И теленка этого, и овцу с ягненком или двумя, и куриц с петухом мысленно поместил Федя на своем дворе, и все пришлось к месту, будто двор того и ждал.

Во все последующие дни Федя часто улыбался, а иногда смеялся невпопад, удивляя своих приятелей, если те оказывались рядом.

— Ты чего? — спрашивал Задорный или Костяха сердито. — Смешинка в рот попала?

— Да так…

Прошла неделя — шальная мысль не давала покоя. И он решился: попросил у Костяхи велосипед съездить в Лари.

— Не дам, — сказал тот, даже не спрашивая, зачем да почему.

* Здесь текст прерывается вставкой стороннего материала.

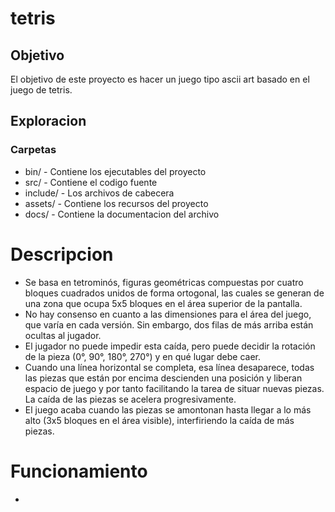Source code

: # tetris
## Objetivo 
El objetivo de este proyecto es hacer un juego tipo ascii art basado en el juego de tetris.
## Exploracion 

### Carpetas
- bin/ - Contiene los ejecutables del proyecto 
- src/ - Contiene el codigo fuente 
- include/ - Los archivos de cabecera 
- assets/ - Contiene los recursos del proyecto 
- docs/ - Contiene la documentacion del archivo 

# Descripcion 
- Se basa en tetrominós, figuras geométricas compuestas por cuatro bloques cuadrados unidos de forma ortogonal, las cuales se generan de una zona que ocupa 5x5 bloques en el área superior de la pantalla. 
- No hay consenso en cuanto a las dimensiones para el área del juego, que varía en cada versión.​ Sin embargo, dos filas de más arriba están ocultas al jugador.
- El jugador no puede impedir esta caída, pero puede decidir la rotación de la pieza (0°, 90°, 180°, 270°) y en qué lugar debe caer. 
- Cuando una línea horizontal se completa, esa línea desaparece, todas las piezas que están por encima descienden una posición y liberan espacio de juego y por tanto facilitando la tarea de situar nuevas piezas. La caída de las piezas se acelera progresivamente. 
- El juego acaba cuando las piezas se amontonan hasta llegar a lo más alto (3x5 bloques en el área visible), interfiriendo la caída de más piezas.

# Funcionamiento
- 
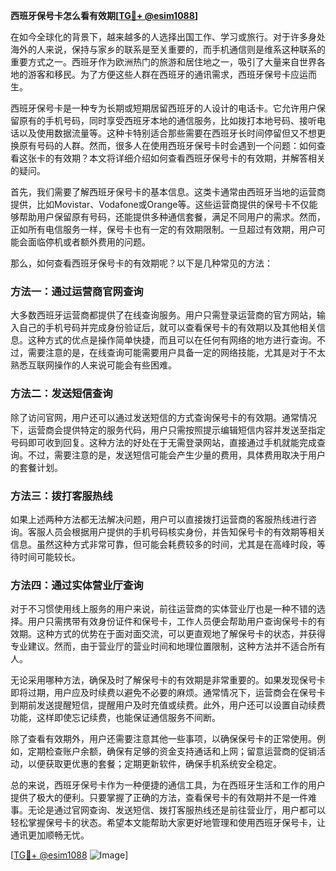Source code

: **西班牙保号卡怎么看有效期[[TG💪+ @esim1088](https://t.me/s/esim1088)]**

在如今全球化的背景下，越来越多的人选择出国工作、学习或旅行。对于许多身处海外的人来说，保持与家乡的联系是至关重要的，而手机通信则是维系这种联系的重要方式之一。西班牙作为欧洲热门的旅游和居住地之一，吸引了大量来自世界各地的游客和移民。为了方便这些人群在西班牙的通讯需求，西班牙保号卡应运而生。

西班牙保号卡是一种专为长期或短期居留西班牙的人设计的电话卡。它允许用户保留原有的手机号码，同时享受西班牙本地的通信服务，比如拨打本地号码、接听电话以及使用数据流量等。这种卡特别适合那些需要在西班牙长时间停留但又不想更换原有号码的人群。然而，很多人在使用西班牙保号卡时会遇到一个问题：如何查看这张卡的有效期？本文将详细介绍如何查看西班牙保号卡的有效期，并解答相关的疑问。

首先，我们需要了解西班牙保号卡的基本信息。这类卡通常由西班牙当地的运营商提供，比如Movistar、Vodafone或Orange等。这些运营商提供的保号卡不仅能够帮助用户保留原有号码，还能提供多种通信套餐，满足不同用户的需求。然而，正如所有电信服务一样，保号卡也有一定的有效期限制。一旦超过有效期，用户可能会面临停机或者额外费用的问题。

那么，如何查看西班牙保号卡的有效期呢？以下是几种常见的方法：

### 方法一：通过运营商官网查询

大多数西班牙运营商都提供了在线查询服务。用户只需登录运营商的官方网站，输入自己的手机号码并完成身份验证后，就可以查看保号卡的有效期以及其他相关信息。这种方式的优点是操作简单快捷，而且可以在任何有网络的地方进行查询。不过，需要注意的是，在线查询可能需要用户具备一定的网络技能，尤其是对于不太熟悉互联网操作的人来说可能会有些困难。

### 方法二：发送短信查询

除了访问官网，用户还可以通过发送短信的方式查询保号卡的有效期。通常情况下，运营商会提供特定的服务代码，用户只需按照提示编辑短信内容并发送至指定号码即可收到回复。这种方法的好处在于无需登录网站，直接通过手机就能完成查询。不过，需要注意的是，发送短信可能会产生少量的费用，具体费用取决于用户的套餐计划。

### 方法三：拨打客服热线

如果上述两种方法都无法解决问题，用户可以直接拨打运营商的客服热线进行咨询。客服人员会根据用户提供的手机号码核实身份，并告知保号卡的有效期等相关信息。虽然这种方式非常可靠，但可能会耗费较多的时间，尤其是在高峰时段，等待时间可能较长。

### 方法四：通过实体营业厅查询

对于不习惯使用线上服务的用户来说，前往运营商的实体营业厅也是一种不错的选择。用户只需携带有效身份证件和保号卡，工作人员便会帮助用户查询保号卡的有效期。这种方式的优势在于面对面交流，可以更直观地了解保号卡的状态，并获得专业建议。然而，由于营业厅的营业时间和地理位置限制，这种方法并不适合所有人。

无论采用哪种方法，确保及时了解保号卡的有效期是非常重要的。如果发现保号卡即将过期，用户应及时续费以避免不必要的麻烦。通常情况下，运营商会在保号卡到期前发送提醒短信，提醒用户及时充值或续费。此外，用户还可以设置自动续费功能，这样即使忘记续费，也能保证通信服务不间断。

除了查看有效期外，用户还需要注意其他一些事项，以确保保号卡的正常使用。例如，定期检查账户余额，确保有足够的资金支持通话和上网；留意运营商的促销活动，以便获取更优惠的套餐；定期更新软件，确保手机系统安全稳定。

总的来说，西班牙保号卡作为一种便捷的通信工具，为在西班牙生活和工作的用户提供了极大的便利。只要掌握了正确的方法，查看保号卡的有效期并不是一件难事。无论是通过官网查询、发送短信、拨打客服热线还是前往营业厅，用户都可以轻松掌握保号卡的状态。希望本文能帮助大家更好地管理和使用西班牙保号卡，让通讯更加顺畅无忧。

[[TG💪+ @esim1088](https://t.me/s/esim1088) ![Image](https://i.postimg.cc/4NQfJmqS/Snipaste-2025-05-13-00-14-12.png)]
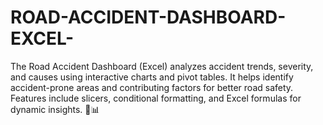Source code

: # ROAD-ACCIDENT-DASHBOARD-EXCEL-
The Road Accident Dashboard (Excel) analyzes accident trends, severity, and causes using interactive charts and pivot tables. It helps identify accident-prone areas and contributing factors for better road safety. Features include slicers, conditional formatting, and Excel formulas for dynamic insights. 🚗📊
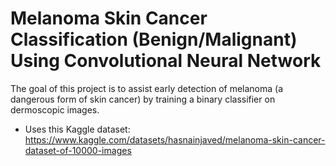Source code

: # Melanoma Skin Cancer Classification (Benign/Malignant) Using Convolutional Neural Network

The goal of this project is to assist early detection of melanoma (a dangerous form of skin cancer) by training a binary classifier on dermoscopic images.
- Uses this Kaggle dataset: https://www.kaggle.com/datasets/hasnainjaved/melanoma-skin-cancer-dataset-of-10000-images
  

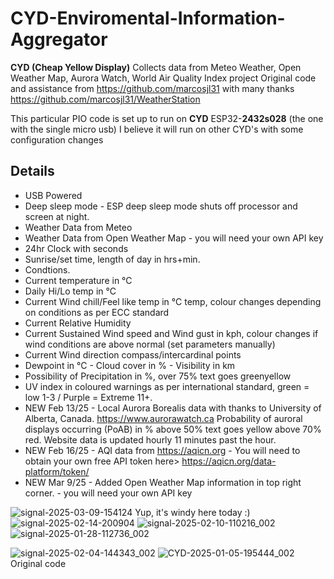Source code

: 
# CYD-Enviromental-Information-Aggregator
**CYD (Cheap Yellow Display)** 
Collects data from Meteo Weather, Open Weather Map, Aurora Watch, World Air Quality Index project
Original code and assistance from https://github.com/marcosjl31 with many thanks
https://github.com/marcosjl31/WeatherStation

This particular PIO code is set up to run on **CYD** ESP32-**2432s028** (the one with the single micro usb)
I believe it will run on other CYD's with some configuration  changes

## Details
- USB Powered
- Deep sleep mode - ESP deep sleep mode shuts off processor and screen at night.
- Weather Data from Meteo
- Weather Data from Open Weather Map - you will need your own API key
- 24hr Clock with seconds
- Sunrise/set time, length of day in hrs+min.
- Condtions.
- Current temperature in °C
- Daily Hi/Lo temp in °C
- Current Wind chill/Feel like temp in °C temp, colour changes depending on conditions as per ECC standard
- Current Relative Humidity
- Current Sustained Wind speed and Wind gust in kph, colour changes if wind conditions are above normal (set parameters manually)
- Current Wind direction compass/intercardinal points
- Dewpoint in °C - Cloud cover in % - Visibility in km
- Possibility of Precipitation in %, over 75% text goes greenyellow
- UV index in coloured warnings as per international standard, green = low 1-3 / Purple = Extreme 11+.
- NEW Feb 13/25 - Local Aurora Borealis data with thanks to University of Alberta, Canada.  https://www.aurorawatch.ca  Probability of auroral displays occurring (PoAB) in % above 50% text goes yellow above 70% red.  Website data is updated hourly 11 minutes past the hour.
- NEW Feb 16/25 - AQI data from https://aqicn.org - You will need to obtain your own free API token here> https://aqicn.org/data-platform/token/
- NEW Mar 9/25 - Added Open Weather Map information in top right corner.  - you will need your own API key 


![signal-2025-03-09-154124](https://github.com/user-attachments/assets/9ca6cc61-ab27-4811-96f1-fe3ff406c281)
Yup, it's windy here today :)
![signal-2025-02-14-200904](https://github.com/user-attachments/assets/cbea3f9b-5333-438d-86f3-41a7fc57fca8)
![signal-2025-02-10-110216_002](https://github.com/user-attachments/assets/9a12e640-1086-4056-9009-626a194f2bd7)
![signal-2025-01-28-112736_002](https://github.com/user-attachments/assets/a062e056-a35f-4237-b371-10a3463e1ece)

![signal-2025-02-04-144343_002](https://github.com/user-attachments/assets/457ea7ab-623a-4fe4-96aa-cf23f1578aa7)
![CYD-2025-01-05-195444_002](https://github.com/user-attachments/assets/53f8c39c-2bd0-4377-be2f-cc53f758b670)
Original code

— Ну, пойми ты, позарез нужно…

— Не дам же, сказал!

Пришлось признаться:

— Сватать еду, понимаешь? Нельзя мне пешком, самое бы лучшее — на велосипеде.

— Кого сватать? Кому?

Костяха даже поглупел от недоумения, вид у него был дураковатый: он не поверил. Пришлось уговаривать, убеждать, просить… и только потом, наконец, уразумев суть дела, долго смеялся, но велосипед дал. Просто из интереса, должно быть: что получится.

42.

Все вышло так, как жених и запланировал: приехал средь бела дня, прислонил велосипед к ветле, как раз под окнами Казариновых — знакомая черная собака зарычала на него от крыльца, но не встала, продолжала лежать. Отряхнув штанины от пыли, солидно пригладил волосы, оглянулся — в окне маячило чье-то лицо, но не Тамарино, а, кажется, бабки ее. Вошел, уже самого себя не чувствуя, в каком-то онемелом состоянии, но в полной решимости сделать так, как задумано. То была решимость человека, готового на все.

Встал у двери, солидно кашлянул, сказал:

— Здравствуйте.

Отец Тамары лежал на кровати и курил. Босые ноги его с грязными ступнями свешивались к полу. Маленький парнишка, Тамарин братик, играл с котенком посреди избы, он удивленно уставился на Федю. Знакомый стульчик с дыркой в сиденье стоял возле голбца.

Тамара как раз вошла в избу, внесла ведро воды, надо полагать, ходила на колодец. Как это он ее на улице-то не видел! То была большая его оплошность: надо было сначала с нею словом перекинуться. Она бросила на него то ли изумленный, то ли испуганный взгляд и прошла на кухню, что-то там зашептала, а бабкин голос возразил ей уже погромче.

— Мне поговорить, — сказал Федя Тамариному отцу, не слыша собственного голоса, и повторил: — Поговорить надо.

Маленький мальчик встал с пола и поковылял на кухню.

— Говори, — сказал хозяин, будто разрешил. — Но дров нет, колоть нечего.

— Разговор серьезный, — сказал Федя, мгновенно разозлясь: не будет же он вот так, стоя у порога, — ему лежачему. Так не делается.

Пожалуй, эта злость помогла ему, он овладел собой.

— Ну, если серьезный, тогда пожалуй под перед, гость дорогой.

Хозяин сказал это с коротким смешком, встал с кровати, ткнул окурок в цветочный горшок, сел к столу, кивнул: садись, мол. Федя сел и брякнул:

— Я сватать пришел.

Хозяин ошалело молчал.

— Кого? — спросил он недоумевая.

— Тамару, — голос Феди сразу охрип.

— Егор! — крикнула с улицы Тамарина мать, — ты все еще разлеживаешься?

Лицо ее в надвинутом на глаза платке показалось снаружи в окне.

— Я не лежу, а сижу. Тут вот человек пришел… с серьезным разговором. Беседуем.